Down to My Soul (Soul Series Book 2)(13)



I can’t help but chuckle. God, I miss my girl. I’d eat a bowlful of her hummus that tastes like butt if I could see her. Maybe she lied to the radio host and she is seeing Dub. I don’t know. Doesn’t matter. If she is seeing him, that shit ends as soon as she gets home. She’ll forgive me and we’ll go back to normal. We have to. That’s the only option.

“You should listen to the whole thing online. Fascinating interview. She held her own.” Bristol’s smug smile gives me pause. “She also directed Qwest to reach out to me about working with Grip.”

“But you’re not Marlon’s manager.” I lift one brow. “I wasn’t under the piano that long. You’re not repping him yet, are you?”

“Ah, the operative word being ‘yet.’” Bristol leans back and links her hands behind her head. “He loves Qwest. If I bring her to the table, maybe he’ll reconsider.”

It’s not gonna happen, but I just nod. The only thing Marlon wants from Bristol is a date, and it’s the one thing she won’t give him. So . . . impasse. I’ll let them work it out. I’m trying to salvage my own relationship. I can’t be bothered with theirs.

“So you guys are cool?” Bristol bounces a look from me to Jimmi, her sharp eyes not missing a thing.

“Cool as three Fonzies,” I say.

Both girls give me blank faces.

“Come on.” I look between them. “You know. Cool like three little Fonzies.”

“Saying it again doesn’t make it less obscure,” Bristol says. “We still have no idea what you’re talking about.”

“Pulp Fiction.” I check both their expressions for some recognition. Nada. “It’s near the end. They’re in the diner during the stick up, and the girlfriend comes out of the bathroom and pulls a gun. Samuel Jackson says we’re gonna be cool like three little Fonzies.”

“I’ve never actually watched Pulp Fiction all the way through,” Jimmi admits.

“You’ve never . . .” I re-order my world to accommodate having friends who haven’t seen Pulp Fiction. “Never?”

“Never, Tarantino.” Bristol stands. “Come on. You both need to get to the studio.”

I let the girls walk up the steps ahead of me, slowing until I’m standing still, holding my newly charged phone. There’s dozens of missed calls and text messages from everyone except the one person I’d give anything to hear from. Supposedly the definition of insanity is doing the same thing over and over again and expecting different results. Even knowing this, I do what I’ve done almost every day for the last fifty-seven days. Send a text to Kai that will probably get deleted or ignored, but I have to try. To keep trying until she’s back in that bed, warming my sheets again.

Me: “That’s when you know you’ve found somebody really special. When you can just shut the f*ck up for a minute and comfortably share silence.”

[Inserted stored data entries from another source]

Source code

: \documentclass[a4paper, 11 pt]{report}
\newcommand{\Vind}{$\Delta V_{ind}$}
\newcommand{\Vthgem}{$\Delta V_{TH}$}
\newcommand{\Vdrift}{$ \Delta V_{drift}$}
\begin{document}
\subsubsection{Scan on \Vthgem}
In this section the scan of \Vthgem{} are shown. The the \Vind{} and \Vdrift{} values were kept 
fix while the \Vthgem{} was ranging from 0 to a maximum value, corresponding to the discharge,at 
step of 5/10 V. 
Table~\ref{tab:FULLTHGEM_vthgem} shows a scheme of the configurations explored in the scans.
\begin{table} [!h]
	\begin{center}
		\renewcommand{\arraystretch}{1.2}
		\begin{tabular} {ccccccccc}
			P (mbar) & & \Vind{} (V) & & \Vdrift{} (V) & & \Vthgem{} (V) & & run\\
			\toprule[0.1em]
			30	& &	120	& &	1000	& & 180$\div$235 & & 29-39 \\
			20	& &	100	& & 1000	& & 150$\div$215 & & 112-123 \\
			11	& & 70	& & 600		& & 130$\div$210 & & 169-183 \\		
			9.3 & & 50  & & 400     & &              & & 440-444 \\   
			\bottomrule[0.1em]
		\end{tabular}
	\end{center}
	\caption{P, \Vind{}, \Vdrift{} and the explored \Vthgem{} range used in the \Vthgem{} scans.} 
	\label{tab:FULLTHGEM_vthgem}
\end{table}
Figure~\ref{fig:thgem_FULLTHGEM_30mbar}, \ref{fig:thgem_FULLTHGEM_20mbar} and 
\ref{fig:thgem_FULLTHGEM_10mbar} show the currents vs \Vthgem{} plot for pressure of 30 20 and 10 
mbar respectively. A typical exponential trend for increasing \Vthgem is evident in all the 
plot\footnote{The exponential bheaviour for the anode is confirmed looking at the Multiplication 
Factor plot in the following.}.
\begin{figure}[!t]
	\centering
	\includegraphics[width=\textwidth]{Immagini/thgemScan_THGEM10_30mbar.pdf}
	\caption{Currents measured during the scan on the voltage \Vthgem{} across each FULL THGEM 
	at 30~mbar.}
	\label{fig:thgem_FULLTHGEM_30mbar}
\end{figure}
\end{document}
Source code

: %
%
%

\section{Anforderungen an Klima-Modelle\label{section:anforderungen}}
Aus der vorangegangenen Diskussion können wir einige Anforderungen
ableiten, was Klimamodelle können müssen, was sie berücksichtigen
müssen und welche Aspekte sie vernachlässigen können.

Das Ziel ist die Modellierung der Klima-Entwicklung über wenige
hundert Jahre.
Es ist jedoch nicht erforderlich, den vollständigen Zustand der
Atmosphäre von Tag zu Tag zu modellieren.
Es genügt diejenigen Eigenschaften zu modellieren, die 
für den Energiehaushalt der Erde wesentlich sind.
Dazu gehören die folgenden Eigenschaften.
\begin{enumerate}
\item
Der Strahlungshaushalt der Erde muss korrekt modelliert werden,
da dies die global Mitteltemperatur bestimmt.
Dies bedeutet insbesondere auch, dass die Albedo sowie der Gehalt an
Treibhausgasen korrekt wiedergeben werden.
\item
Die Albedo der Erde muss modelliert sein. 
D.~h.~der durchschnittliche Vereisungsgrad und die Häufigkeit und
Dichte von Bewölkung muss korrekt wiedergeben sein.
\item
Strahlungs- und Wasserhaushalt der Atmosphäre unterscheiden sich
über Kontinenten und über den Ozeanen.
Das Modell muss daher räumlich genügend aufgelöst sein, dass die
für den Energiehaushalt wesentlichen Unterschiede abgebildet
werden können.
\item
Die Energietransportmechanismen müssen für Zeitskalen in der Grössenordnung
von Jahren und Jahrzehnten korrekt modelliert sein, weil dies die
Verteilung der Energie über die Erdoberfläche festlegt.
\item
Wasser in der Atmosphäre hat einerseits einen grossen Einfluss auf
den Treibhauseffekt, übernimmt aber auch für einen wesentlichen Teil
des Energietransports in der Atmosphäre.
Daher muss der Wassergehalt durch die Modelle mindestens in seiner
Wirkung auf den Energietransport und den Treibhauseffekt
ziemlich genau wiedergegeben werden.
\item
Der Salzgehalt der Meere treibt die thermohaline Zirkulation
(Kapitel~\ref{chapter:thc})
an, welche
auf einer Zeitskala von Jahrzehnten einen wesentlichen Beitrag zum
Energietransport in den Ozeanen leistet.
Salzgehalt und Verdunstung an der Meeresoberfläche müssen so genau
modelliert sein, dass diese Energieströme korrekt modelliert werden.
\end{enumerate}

I send the movie quote and stare at the screen, but it remains stubbornly

mute. No beeping alert. No trail of bubbles telling me she’s responding. I hold the phone for a few more seconds, fooling myself that we’re sharing one of those silences between people who are special to each other, instead of the frigid wall of nothingness she’s used to freeze me out for the last two months. It doesn’t really matter. Even if she deletes every message, she’ll know I never stop trying. This is just a pause, a comma, but our relationship runs on.

I’m digging around in my pocket for the keys to the Cayenne when the phone beeps. I know it’s probably just weird timing. Probably Marlon texting me a picture of him riding his new Segway or some shit, but my heart still grinds to a halt in my chest at the possibility . . .

Pepper: “Pulp Fiction.” Come harder, Gray.

Fuck me sideways. It’s Kai.

Is there a guidebook for this conversation? I’ve proven that I’m really good at screwing things up badly. I medaled in it. After two months of text messages, voice mails, and mistletoe, I have no idea why it’s Quentin Tarrantino that convinced her to finally respond. The phone rests in my hand like a bomb with a convolution of rainbow wires. Blue? Yellow? Red? Which wire to cut? What do I say? I should probably not come on too strong. Shouldn’t ask her about Dub, even though the pictures on that Instagram account splatter in my head like brains blown onto the wall. I for sure shouldn’t demand that she come home to me as soon as she steps off that damn tour bus. Just play it cool like this isn’t twisting my stomach into roller coaster loops.

Do something, Gray. Say something, you *.

Me: I want to hear your voice. Call me.

Dammit, did that sound like an order? That’d be the last thing I’m in a position to give after I went all Captain Control Freak with her career. That was the wrong thing to say, obviously, since I stand at the door for a full minute holding a quiet phone.

“You coming, or what?” Bristol yells from behind the wheel of her Audi convertible in the circular driveway. “Jimmi’s already on her way.”

May as well lose myself in music again. It’s the only thing that’s gotten me through the last two months. I may not know what day it is, but I know I made it through one more day without her. Music is all I have right now. It’s not all I want, but it’s all I have. I lock up, climbing into the truck as Bristol pulls away.